Processing Engine Scaling
Exploratory analysis of how to scale composite and mosaic processing from a single user to many concurrent users.
Status: Brainstorm (Feb 2026) — no decisions made, no implementation planned yet.
Current Architecture
User → .NET API → Background Service → HTTP call → Python container (1 instance)
↓ ↓
Job Tracker Process FITS
SignalR push Return bytes
One processing container, one request at a time per worker. The .NET job queue serializes work, which is fine for one user but becomes a bottleneck with concurrent users.
Scaling Levels
Level 0: Caching (biggest bang, zero infrastructure)
Before scaling compute, eliminate redundant compute. Most users visiting a popular target will request the same composite with default settings.
Composite result cache: hash the inputs (dataIds + color mapping + stretch params + dimensions) → check if result exists → return cached blob. Store in S3, keyed by hash. TTL-based expiry.
100 users looking at M16 = 1 composite generation + 99 cache hits.
Pre-generation for featured targets: the 12 featured targets have curated recipes. Generate default composites on deploy or nightly. Users see instant results for the most common paths.
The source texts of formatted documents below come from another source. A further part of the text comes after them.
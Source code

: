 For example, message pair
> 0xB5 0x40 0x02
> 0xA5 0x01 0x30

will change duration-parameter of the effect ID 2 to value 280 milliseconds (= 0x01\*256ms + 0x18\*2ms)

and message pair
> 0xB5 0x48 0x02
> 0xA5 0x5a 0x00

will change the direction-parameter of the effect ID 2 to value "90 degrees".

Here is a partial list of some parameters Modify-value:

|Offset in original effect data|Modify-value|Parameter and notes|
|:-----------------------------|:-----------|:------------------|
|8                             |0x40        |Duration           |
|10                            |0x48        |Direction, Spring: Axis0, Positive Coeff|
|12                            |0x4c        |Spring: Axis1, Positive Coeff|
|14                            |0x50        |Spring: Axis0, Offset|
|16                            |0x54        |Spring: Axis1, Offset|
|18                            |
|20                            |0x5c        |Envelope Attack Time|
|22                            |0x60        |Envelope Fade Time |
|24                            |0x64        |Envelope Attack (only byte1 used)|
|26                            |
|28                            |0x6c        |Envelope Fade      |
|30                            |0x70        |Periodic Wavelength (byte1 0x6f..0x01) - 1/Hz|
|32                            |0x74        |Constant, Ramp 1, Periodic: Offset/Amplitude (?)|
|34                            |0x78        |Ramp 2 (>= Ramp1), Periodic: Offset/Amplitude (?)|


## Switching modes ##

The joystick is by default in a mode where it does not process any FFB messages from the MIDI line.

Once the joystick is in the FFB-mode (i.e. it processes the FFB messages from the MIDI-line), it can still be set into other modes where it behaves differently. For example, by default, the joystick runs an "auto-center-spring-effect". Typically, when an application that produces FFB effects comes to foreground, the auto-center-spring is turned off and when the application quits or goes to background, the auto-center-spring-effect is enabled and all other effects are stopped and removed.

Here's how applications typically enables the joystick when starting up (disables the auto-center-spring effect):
Ties into the "permalinkable viewer state" roadmap item — a cached composite with a stable hash is naturally shareable.
Effort: Small. High leverage at every scale level.
Level 1: Multiple Workers (several users)
Bump uvicorn to N workers matching CPU cores. Combined with caching, handles 5-10 concurrent unique composite requests.
Effort: One line change in Docker CMD. Zero architecture change.
Level 2: SQS + Fargate Auto-Scaling Workers (tens of users)
Decouple job submission from processing. Instead of the .NET background service calling the processing engine via HTTP, it pushes a message to SQS:
User → .NET API → SQS queue → Worker containers (auto-scaled)
↓ ↓
Job Tracker Pull job, process,
SignalR push ←──────────── write result to S3,
notify via SNS/callback
Why this fits the project well:
- The job queue pattern already exists in .NET —
CompositeQueue,CompositeBackgroundService,JobTracker, SignalR push. The bounded channel just becomes SQS. - Workers are the same Python Docker image, running a queue consumer instead of a web server.
- ECS Fargate auto-scales workers based on queue depth (0 workers when idle = $0).
- Each worker processes one job, pulls the next when done. No coordination needed.
- Results go to S3 (already have S3 storage provider).
What changes:
- Processing engine gets a queue consumer mode (read SQS, process, write to S3, ack)
- .NET
CompositeBackgroundServicepushes to SQS instead of calling HTTP - Job completion via SNS → webhook or polling result in S3
- FITS files must be in S3 (not local disk) so workers can access them
What doesn't change:
- Frontend (still gets SignalR progress, same job IDs)
- Job tracker (still tracks status, just updated differently)
- Processing Python code (same functions, different entry point)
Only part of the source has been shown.